The city of Moorhead already has nearly seven miles of clay levees and close to 10 miles of sandbag dikes to protect against floodwater. Now, the Army Corp of Engineers is adding to that.
"It's not that we don't trust the dikes that are there, we do," said Moorhead Mayor Mark Voxland.
"But it's always the case of, we want to minimize any damage if we have any breach in a dike... We want to be prepared as much as we can for that secondary problem that could occur" the mayor added. "Luckily nothing happened the first time. Hopefully nothing happens this time, but we want to be prepared."
Voxland says more secondary dikes are going up because there's time to do it.
“Luckily nothing happened the first time. Hopefully nothing happens this time, but we want to be prepared.”Moorhead Mayor Mark Voxland
Late last week, the National Weather Service came out with an outlook that shows a 75 percent chance the Red River will crest at 41 feet or higher. Weather officials say there's a one in four chance the river could reach nearly 43 feet or higher.
Compare that to last week's new record high water mark of 40.8 feet.
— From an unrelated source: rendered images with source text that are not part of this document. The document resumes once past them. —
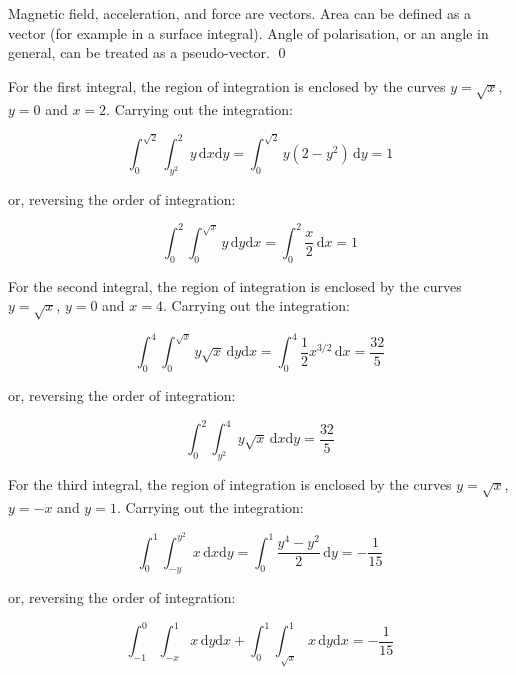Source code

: \documentclass[12pt]{article}
\begin{document}



Magnetic field, acceleration, and force are vectors. Area can be defined as a vector (for example in a surface integral). Angle of polarisation, or an angle in general, can be treated as a pseudo-vector.
\qed



For the first integral, the region of integration is enclosed by the curves $y = \sqrt{x}$, $y = 0$ and $x = 2$. Carrying out the integration:

\begin{equation}
    \int_{0}^{\sqrt{2}} \int_{y^{2}}^{2} y \, \mathrm{d}x \mathrm{d}y = \int_{0}^{\sqrt{2}} y(2 - y^{2}) \, \mathrm{d}y = 1
\end{equation}

or, reversing the order of integration:

\begin{equation}
    \int_{0}^{2} \int_{0}^{\sqrt{x}} y \, \mathrm{d}y \mathrm{d}x = \int_{0}^{2} \frac{x}{2} \, \mathrm{d}x = 1
\end{equation}

For the second integral, the region of integration is enclosed by the curves $y = \sqrt{x}$, $y = 0$ and $x = 4$. Carrying out the integration:

\begin{equation}
    \int_{0}^{4} \int_{0}^{\sqrt{x}} y \sqrt{x} \, \mathrm{d}y \mathrm{d}x = \int_{0}^{4} \frac{1}{2} x^{3/2} \, \mathrm{d}x = \frac{32}{5}
\end{equation}

or, reversing the order of integration:

\begin{equation}
    \int_{0}^{2} \int_{y^{2}}^{4} y \sqrt{x} \, \mathrm{d}x \mathrm{d}y = \frac{32}{5}
\end{equation}

For the third integral, the region of integration is enclosed by the curves $y = \sqrt{x}$, $y = -x$ and $y = 1$. Carrying out the integration:

\begin{equation}
    \int_{0}^{1} \int_{-y}^{y^{2}} x \, \mathrm{d}x \mathrm{d}y = \int_{0}^{1} \frac{y^{4} - y^{2}}{2} \, \mathrm{d}y = -\frac{1}{15}
\end{equation}

or, reversing the order of integration:

\begin{equation}
    \int_{-1}^{0} \int_{-x}^{1} x \, \mathrm{d}y \mathrm{d}x + \int_{0}^{1} \int_{\sqrt{x}}^{1} x \, \mathrm{d}y \mathrm{d}x = -\frac{1}{15}
\end{equation}
\end{document}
So now, the city's goal is to raise levees and dikes to 43-and-a-half to 44 feet, where it's possible.
There's a window of opportunity now, according to Moorhead City engineer Bob Zimmerman, that will allow them to get a lot of work done.
"The river is going to continue to recede to about 30 feet on Saturday, at which point it will start to rise again, with the crest projected somewhere in the April 15th to April 22nd time frame," Zimmerman said. "It provides a window of about seven to 10 days to take some additional precautionary measures, given the uncertainty in the forecast numbers."
In some parts of the city, engineers are planning to build a third line of protection.
Later this week, the Minnesota Department of Transportation will help to build additional clay dikes along Eighth St., the main north-south corridor nearest to the Red River.
City crews in Moorhead have begun re-inspecting the miles of sandbag dikes that are the first line of defense, right along the Red River.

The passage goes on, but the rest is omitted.